A Torrematta, territorio selvaggio e sconfinato in cui non vi è traccia di adulti se si esclude il gestore di un capanno-bar, ogni estate si combatte una lotta tra bande: da una parte i figli dei ricchi, i signori, e dall’altra i figli della terra, i cafoni.

A capo dei rispettivi schieramenti si fronteggiano il fascinoso Francisco Marinho e il cupo Scaleno.

Si combattono dalla culla, trascinando nel conflitto di classe i propri “soldati”.

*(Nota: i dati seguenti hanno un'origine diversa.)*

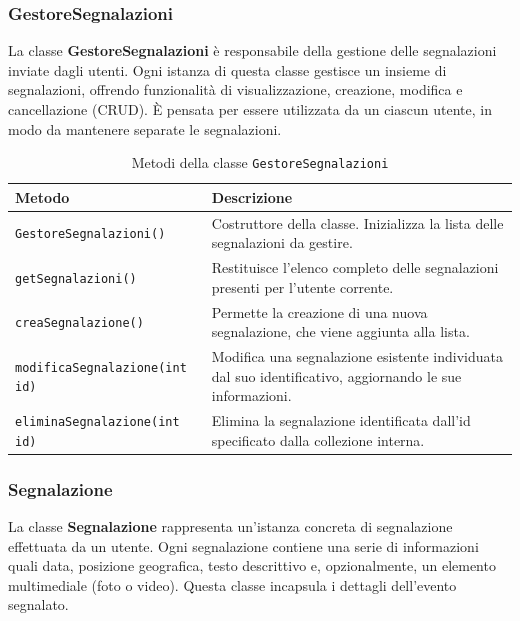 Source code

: \subsubsection{GestoreSegnalazioni}

La classe \textbf{GestoreSegnalazioni} è responsabile della gestione delle segnalazioni inviate dagli utenti. Ogni istanza di questa classe gestisce un insieme di segnalazioni, offrendo funzionalità di visualizzazione, creazione, modifica e cancellazione (CRUD). È pensata per essere utilizzata da un ciascun utente, in modo da mantenere separate le segnalazioni.

\begin{table}[H]
\centering
\begin{tabularx}{\textwidth}{|l|X|}
\hline
\textbf{Metodo} & \textbf{Descrizione} \\
\hline
\texttt{GestoreSegnalazioni()} & Costruttore della classe. Inizializza la lista delle segnalazioni da gestire. \\
\hline
\texttt{getSegnalazioni()} & Restituisce l’elenco completo delle segnalazioni presenti per l’utente corrente. \\
\hline
\texttt{creaSegnalazione()} & Permette la creazione di una nuova segnalazione, che viene aggiunta alla lista. \\
\hline
\texttt{modificaSegnalazione(int id)} & Modifica una segnalazione esistente individuata dal suo identificativo, aggiornando le sue informazioni. \\
\hline
\texttt{eliminaSegnalazione(int id)} & Elimina la segnalazione identificata dall’id specificato dalla collezione interna. \\
\hline
\end{tabularx}
\caption{Metodi della classe \texttt{GestoreSegnalazioni}}
\end{table}

\subsubsection{Segnalazione}

La classe \textbf{Segnalazione} rappresenta un’istanza concreta di segnalazione effettuata da un utente. Ogni segnalazione contiene una serie di informazioni quali data, posizione geografica, testo descrittivo e, opzionalmente, un elemento multimediale (foto o video). Questa classe incapsula i dettagli dell’evento segnalato.

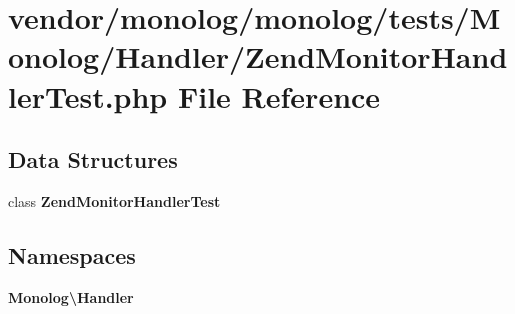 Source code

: \section{vendor/monolog/monolog/tests/\+Monolog/\+Handler/\+Zend\+Monitor\+Handler\+Test.php File Reference}
\label{_zend_monitor_handler_test_8php}
\subsection*{Data Structures}
\begin{DoxyCompactItemize}
\item 
class {\bf Zend\+Monitor\+Handler\+Test}
\end{DoxyCompactItemize}
\subsection*{Namespaces}
\begin{DoxyCompactItemize}
\item 
 {\bf Monolog\textbackslash{}\+Handler}
\end{DoxyCompactItemize}
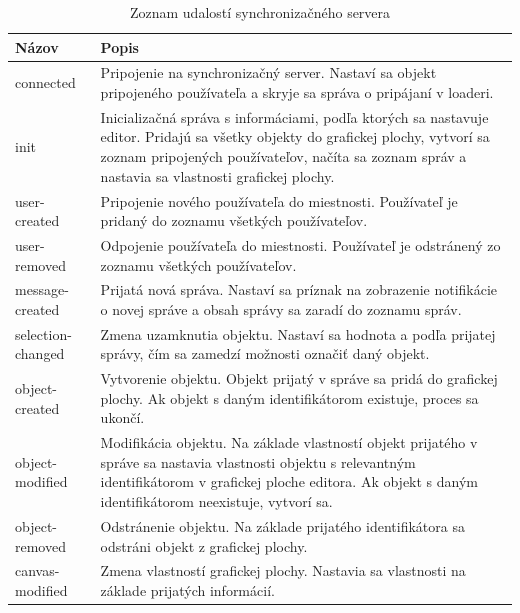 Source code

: \begin{table}
	\begin{tabular}{ | m{4cm} | m{8.5cm} | } \hline
		\textbf{Názov} & \textbf{Popis} \\ \hline \hline
		
		connected & Pripojenie na synchronizačný server. Nastaví sa objekt pripojeného používateľa a skryje sa správa o pripájaní v loaderi. \\\hline
		init & Inicializačná správa s informáciami, podľa ktorých sa nastavuje editor. Pridajú sa všetky objekty do grafickej plochy, vytvorí sa zoznam pripojených používateľov, načíta sa zoznam správ a nastavia sa vlastnosti grafickej plochy. \\\hline
		user-created & Pripojenie nového používateľa do miestnosti. Používateľ je pridaný do zoznamu všetkých používateľov. \\\hline
		user-removed & Odpojenie používateľa do miestnosti. Používateľ je odstránený zo zoznamu všetkých používateľov. \\\hline
		message-created & Prijatá nová správa. Nastaví sa príznak na zobrazenie notifikácie o novej správe a obsah správy sa zaradí do zoznamu správ. \\\hline
		selection-changed & Zmena uzamknutia objektu. Nastaví sa hodnota \code{selectable} a \code{selectedBy} podľa prijatej správy, čím sa zamedzí možnosti označiť daný objekt. \\\hline
		object-created & Vytvorenie objektu. Objekt prijatý v správe sa pridá do grafickej plochy. Ak objekt s daným identifikátorom existuje, proces sa ukončí. \\\hline
		object-modified & Modifikácia objektu. Na základe vlastností objekt prijatého v správe sa nastavia vlastnosti objektu s relevantným identifikátorom v grafickej ploche editora. Ak objekt s daným identifikátorom neexistuje, vytvorí sa. \\\hline
		object-removed & Odstránenie objektu. Na základe prijatého identifikátora sa odstráni objekt z grafickej plochy. \\\hline
 		canvas-modified & Zmena vlastností grafickej plochy. Nastavia sa vlastnosti na základe prijatých informácií. \\\hline
		   
		\hline
	\end{tabular}
	\caption{Zoznam udalostí synchronizačného servera}
\label{tab:server-events}
\end{table}


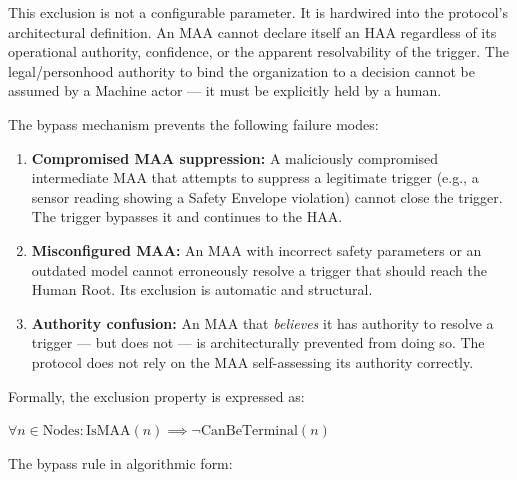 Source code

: \medskip
\noindent This exclusion is not a configurable parameter. It is hardwired into the protocol's architectural definition. An MAA cannot declare itself an HAA regardless of its operational authority, confidence, or the apparent resolvability of the trigger. The legal/personhood authority to bind the organization to a decision cannot be assumed by a Machine actor — it must be explicitly held by a human.

\medskip
\noindent The bypass mechanism prevents the following failure modes:

\begin{enumerate}
  \item \textbf{Compromised MAA suppression:} A maliciously compromised intermediate MAA that attempts to suppress a legitimate trigger (e.g., a sensor reading showing a Safety Envelope violation) cannot close the trigger. The trigger bypasses it and continues to the HAA.

  \item \textbf{Misconfigured MAA:} An MAA with incorrect safety parameters or an outdated model cannot erroneously resolve a trigger that should reach the Human Root. Its exclusion is automatic and structural.

  \item \textbf{Authority confusion:} An MAA that \emph{believes} it has authority to resolve a trigger — but does not — is architecturally prevented from doing so. The protocol does not rely on the MAA self-assessing its authority correctly.
\end{enumerate}

Formally, the exclusion property is expressed as:

\begin{center}
$\forall n \in \text{Nodes}: \text{IsMAA}(n) \implies \neg \text{CanBeTerminal}(n)$
\end{center}

\bigskip
\noindent The bypass rule in algorithmic form:

\begin{algorithm}
\caption{Bypass Rule — Machine Actor Exclusion}
\begin{algorithmic}[1]
    \State {}
    \State $\text{HumanRootProcess}(n, pkg)$
    \State {}
    \State $directive \gets \text{GenerateDirective}(n, pkg)$
    \State $\text{SendDirectiveDown}(pkg.\text{originating\_node}, directive)$
    \State $pkg.\text{status} \gets \text{RESOLVED}$
  \Else}
    \State \Comment{MAA cannot resolve — BYPASS this actor, propagate upward}
    \State $\text{PropagateUpward}(n.\text{parent}, pkg)$
  \EndIf
\EndProcedure
\end{algorithmic}
\end{algorithm}

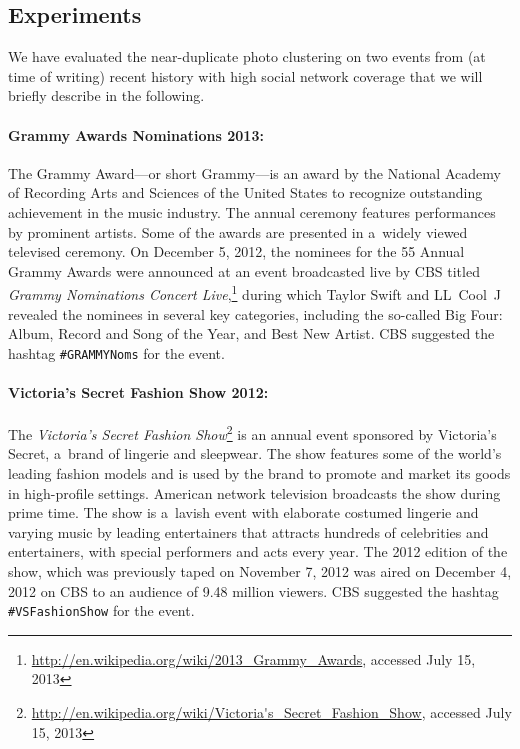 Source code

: \subsection{Experiments}

We have evaluated the near-duplicate photo clustering
on two events from (at time of writing) recent history with high social network coverage
that we will briefly describe in the following.

\paragraph{Grammy Awards Nominations 2013:}

The Grammy Award---or short Grammy---is an award by
the National Academy of Recording Arts and Sciences of the United States
to recognize outstanding achievement in the music industry.
The annual ceremony features performances by prominent artists.
Some of the awards are presented in a~widely viewed televised ceremony.
On December 5, 2012, the nominees for the 55 Annual Grammy Awards
were announced at an event broadcasted live by CBS
titled \emph{Grammy Nominations Concert
Live},\footnote{\url{http://en.wikipedia.org/wiki/2013_Grammy_Awards},
accessed July 15, 2013}
during which Taylor Swift and LL~Cool~J revealed the nominees
in several key categories, including the so-called Big Four:
Album, Record and Song of the Year, and Best New Artist.
CBS suggested the hashtag \texttt{\#GRAMMYNoms} for the event.

\paragraph{Victoria's Secret Fashion Show 2012:}
\label{sec:vsfashionshow}

The \emph{Victoria's Secret Fashion
Show}\footnote{\url{http://en.wikipedia.org/wiki/Victoria's_Secret_Fashion_Show},
accessed July 15, 2013} is an annual event
sponsored by Victoria's Secret, a~brand of lingerie and sleepwear.
The show features some of the world's leading fashion models
and is used by the brand to promote and market its goods in high-profile settings.
American network television broadcasts the show during prime time.
The show is a~lavish event with elaborate costumed lingerie and
varying music by leading entertainers
that attracts hundreds of celebrities and entertainers,
with special performers and acts every year.
The 2012 edition of the show,
which was previously taped on November 7, 2012
was aired on December 4, 2012 on CBS
to an audience of 9.48 million viewers.
CBS suggested the hashtag \texttt{\#VSFashionShow} for the event.

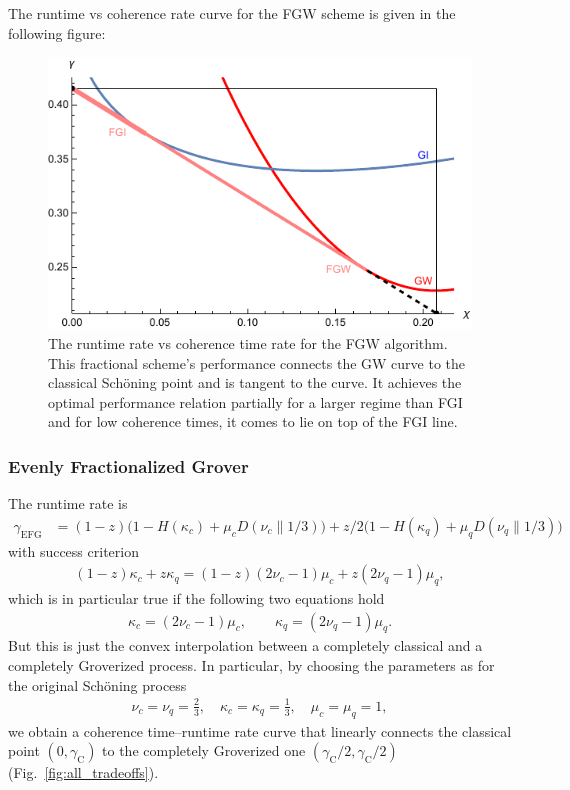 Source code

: \documentclass[a4paper,aps,floatfix]{revtex4}
\begin{document}
The runtime vs coherence rate curve for the FGW scheme is given in the following figure:
\begin{figure}[H]
\begin{center}
	\includegraphics[scale=.75]{images/fgw-tradeoffs}
\end{center}
\caption{The runtime rate vs coherence time rate for the FGW algorithm. This fractional scheme's performance connects the GW curve to the classical Sch\"oning point and is tangent to the curve. It achieves the optimal performance relation partially for a larger regime than FGI and for low coherence times, it comes to lie on top of the FGI line.}
\end{figure}


\subsubsection{Evenly Fractionalized Grover}

The runtime rate is
\begin{align}
	\gamma_{\textrm{EFG}}
    &= 
		(1-z)\Big(
			1- H(\kappa_c)
			+
			\mu_c D(\nu_c \parallel 1/3)
		\Big) 
		+
		z/2\Big(
			1- H(\kappa_q)
			+
			\mu_q D(\nu_q \parallel 1/3)
		\Big)
\end{align}
with success criterion
\begin{align*}
	(1-z)\kappa_c + z\kappa_q 
	=
	(1-z)(2\nu_c-1)\mu_c + 
	z(2\nu_q-1)\mu_q,
\end{align*}
which is in particular true if the following two equations hold
\begin{align*}
	\kappa_c 
	=
	(2\nu_c-1)\mu_c,
	\qquad
	\kappa_q
	=
	(2\nu_q-1)\mu_q.
\end{align*}
But this is just the convex interpolation between a completely classical and a completely Groverized process.
In particular, by choosing the parameters as for the original Sch\"oning process
\begin{align*}
	\nu_c=\nu_q=\frac23,
	\quad
	\kappa_c=\kappa_q=\frac13,
	\quad 
	\mu_c=\mu_q=1,
\end{align*}
we obtain a coherence time--runtime rate curve that linearly connects the classical point $(0,\gamma_{\mathrm{C}})$ to the completely Groverized one $(\gamma_{\mathrm{C}}/2, \gamma_{\mathrm{C}}/2)$ (Fig.~\ref{fig:all_tradeoffs}).
\end{document}

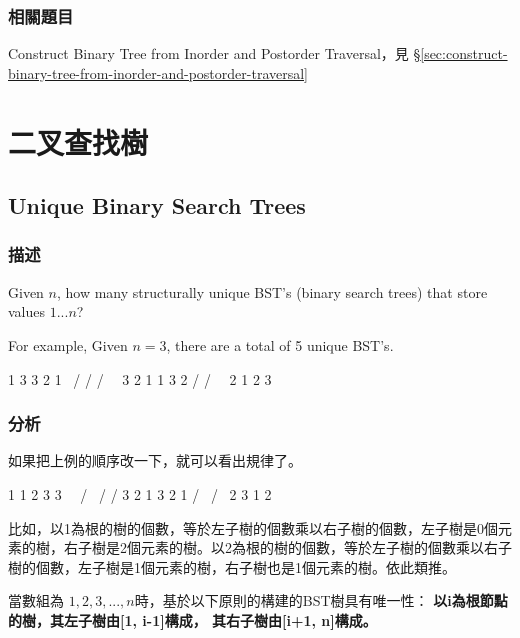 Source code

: \subsubsection{相關題目}
\begindot
\item Construct Binary Tree from Inorder and Postorder Traversal，見 \S \ref{sec:construct-binary-tree-from-inorder-and-postorder-traversal}
\myenddot



\section{二叉查找樹} %


\subsection{Unique Binary Search Trees}
\label{sec:unique-binary-search-trees}


\subsubsection{描述}
Given $n$, how many structurally unique BST's (binary search trees) that store values $1...n$?

For example,
Given $n = 3$, there are a total of 5 unique BST's.
\begin{Code}
   1         3     3      2      1
    \       /     /      / \      \
     3     2     1      1   3      2
    /     /       \                 \
   2     1         2                 3
\end{Code}

\subsubsection{分析}
如果把上例的順序改一下，就可以看出規律了。
\begin{Code}
 1       1           2          3       3
  \       \         / \        /       / 
   3       2       1   3      2       1
  /         \                /         \
2            3              1           2
\end{Code}

比如，以1為根的樹的個數，等於左子樹的個數乘以右子樹的個數，左子樹是0個元素的樹，右子樹是2個元素的樹。以2為根的樹的個數，等於左子樹的個數乘以右子樹的個數，左子樹是1個元素的樹，右子樹也是1個元素的樹。依此類推。

當數組為 $1,2,3,...,n$時，基於以下原則的構建的BST樹具有唯一性：
\textbf{以i為根節點的樹，其左子樹由[1, i-1]構成， 其右子樹由[i+1, n]構成。}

«Il prologo, con la sua netta distinzione medievale tra chi era il padrone e chi il cafone, funge da chiave di lettura per l’intera opera – scrive Gabriele Zappoli su mymovies.itperché poi si passa agli anni Settanta in cui le due bande formate da chi ha troppo e chi non ha nulla si combattono senza tregua cercando al contempo di conoscersi. Un santo protettore dei cafoni che si chiama Papaquaremma, un cane di nome Mosè e un ragazzo e una ragazza (Francesco Marihno e Mela) che, come Romeo e Giulietta appartengono alle classi opposte, possono essere validi esempi di un rimando ad archetipi narrativi forti.

[…] Il conflitto sociale sta per mutare la propria esplicita conflittualità per sprofondare in fenomeni che, se non fossimo nell’assolata Puglia, definiremmo carsici. A prevalere in questa mutazione è la temibile figura di Cuggino che segna l’ingresso ufficiale della malavita organizzata nel tessuto sociale. I cafoni non vogliono diventare delinquenti, come viene detto in un battuta, ma i delinquenti sapranno come progressivamente espropriarli della loro valenza che ha radici ancestrali».